WORK INSTRUCTIONS:
Write out every line from the listing below where the string "johnsouki" is found.

DATASET EXTRACT:

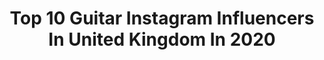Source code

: ---
title: Top 10 Guitar Instagram Influencers In United Kingdom In 2020
description: >-
  Find top guitar Instagram influencers in United Kingdom in 2020. Most popular hashtags: #guitar #music #guitarist #guitarporn.
platform: Instagram
profiles:
  - username: "guitarporn"
    fullname: >-
      𝙶𝚞𝚒𝚝𝚊𝚛𝙿𝚘𝚛𝚗®
    location: "United Kingdom"
    followers: 15077
    engagement: 244
    commentsToLikes: 0.006916
    avatar: "https://scontent-amt2-1.cdninstagram.com/v/t51.2885-19/s320x320/41479388_276911869828510_8315352677022171136_n.jpg?_nc_ht=scontent-amt2-1.cdninstagram.com&_nc_ohc=3Z9T_h3dty8AX-b-_oa&oh=b35cf5b73085b4ed73ae1eb520a98526&oe=5EB4CC75"
    verified: false
    hashtags: "#guitarporn, #overdrive, #guitarporn, #fender"
  - username: "thetynedaniel"
    fullname: >-
      Dan Porter
    location: "United Kingdom"
    followers: 5658
    engagement: 2305
    commentsToLikes: 0.054576
    avatar: "https://scontent-lht6-1.cdninstagram.com/v/t51.2885-19/s320x320/71025520_2453636804961659_5190835527632289792_n.jpg?_nc_ht=scontent-lht6-1.cdninstagram.com&_nc_ohc=DWIdL2CTD1MAX8zoNUq&oh=594c3b39774aba2d5c6a7842e81fc57f&oe=5EB802F7"
    verified: false
    hashtags: "#loughborough, #light, #guitarist, #drummer"
  - username: "andytaylorofficial"
    fullname: >-
      Andy Taylor
    location: "United Kingdom"
    followers: 5511
    engagement: 1443
    commentsToLikes: 0.061990
    avatar: "https://scontent-lht6-1.cdninstagram.com/v/t51.2885-19/s320x320/73095499_552673085300594_7913392116628193280_n.jpg?_nc_ht=scontent-lht6-1.cdninstagram.com&_nc_ohc=PAzYBg2vzFoAX_aB5zf&oh=87a8649ccfe712af51792fa51c433412&oe=5EBA18BE"
    verified: false
    hashtags: "#reefband, #mrgarystringer, #jackbessant, #jessejameswoods"
  - username: "nakajin"
    fullname: >-
      Nakajin
    location: "United Kingdom"
    followers: 190555
    engagement: 1501
    commentsToLikes: 0.013611
    avatar: "https://scontent-ams4-1.cdninstagram.com/v/t51.2885-19/s320x320/66483911_412928162654170_1038933042506235904_n.jpg?_nc_ht=scontent-ams4-1.cdninstagram.com&_nc_ohc=Ld2CubjEN74AX8bep3A&oh=3da0e3bf08c80ef7030a1b309058f497&oe=5EBB45E7"
    verified: true
    hashtags: "#jinglebells, #thecolors, #voguejapan, #10thanniversary"
  - username: "jesse_cash"
    fullname: >-
      Jesse Cash
    location: "United Kingdom"
    followers: 23275
    engagement: 707
    commentsToLikes: 0.024127
    avatar: "https://scontent-amt2-1.cdninstagram.com/v/t51.2885-19/s320x320/87239718_503104030350705_8818402675776290816_n.jpg?_nc_ht=scontent-amt2-1.cdninstagram.com&_nc_ohc=MQC5NdKMlTcAX__ACRO&oh=852211473defde47b67d464854172437&oe=5EB978CD"
    verified: true
    hashtags: "#repost, #soundsofquarantine"
  - username: "thelivhaynes"
    fullname: >-
      ♥ Liv Haynes ♥
    location: "United Kingdom"
    followers: 23586
    engagement: 459
    commentsToLikes: 0.037625
    avatar: "https://scontent-amt2-1.cdninstagram.com/v/t51.2885-19/s320x320/75256777_965582710477772_8683452106096508928_n.jpg?_nc_ht=scontent-amt2-1.cdninstagram.com&_nc_ohc=Xz7vY6yVB1EAX_EU5nQ&oh=6ca136bded78940a27f9255a15421209&oe=5EB9C355"
    verified: false
    hashtags: "#boyfriend, #girlpower, #imnotsadandalone, #acousticguitar"
  - username: "bowersam"
    fullname: >-
      Sam Bower
    location: "United Kingdom"
    followers: 61038
    engagement: 1511
    commentsToLikes: 0.006408
    avatar: "https://scontent-lht6-1.cdninstagram.com/v/t51.2885-19/s320x320/12292894_1060867507278667_842775835_a.jpg?_nc_ht=scontent-lht6-1.cdninstagram.com&_nc_ohc=z3vyqFxUxUQAX8t3Zya&oh=1fb94baffd165d2736448537b7b0c7b7&oe=5EBC9D40"
    verified: true
    hashtags: "#itgetsbetter, #linkinbio"
  - username: "benjamintotten"
    fullname: >-
      BENJI
    location: "United Kingdom"
    followers: 12099
    engagement: 1744
    commentsToLikes: 0.025432
    avatar: "https://scontent-lhr8-1.cdninstagram.com/v/t51.2885-19/s320x320/60749824_849058542153797_9030434168818892800_n.jpg?_nc_ht=scontent-lhr8-1.cdninstagram.com&_nc_ohc=sUnv48eRuB4AX8YN0fq&oh=0402bea9e056012ac95df064afd85d5d&oe=5EB9B026"
    verified: false
    hashtags: ""
  - username: "stefvdheuvel_"
    fullname: >-
      Stef van den Heuvel
    location: "United Kingdom"
    followers: 8375
    engagement: 934
    commentsToLikes: 0.159291
    avatar: "https://scontent-lhr8-1.cdninstagram.com/v/t51.2885-19/s320x320/49732966_604956746604027_7222233004259672064_n.jpg?_nc_ht=scontent-lhr8-1.cdninstagram.com&_nc_ohc=6XaZfPkqGucAX-uFEvJ&oh=460ca961ab6a0c11a2b8f5448299cff2&oe=5EBACD77"
    verified: false
    hashtags: "#christmas, #vintage, #fashion, #christmastree"
  - username: "johnsouki"
    fullname: >-
      John Souki
    location: "United Kingdom"
    followers: 18177
    engagement: 245
    commentsToLikes: 0.077819
    avatar: "https://scontent-lhr8-1.cdninstagram.com/v/t51.2885-19/s320x320/71083883_2529392517280369_988209225337405440_n.jpg?_nc_ht=scontent-lhr8-1.cdninstagram.com&_nc_ohc=OoE9J-0klSAAX8JKUN8&oh=404c1e61c58795545c050fbb716d0f23&oe=5EB86C0C"
    verified: false
    hashtags: "#rockguitar, #shred, #johnsouki, #throwback"
---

TASK SOLUTION:
  - username: "johnsouki"
    hashtags: "#rockguitar, #shred, #johnsouki, #throwback"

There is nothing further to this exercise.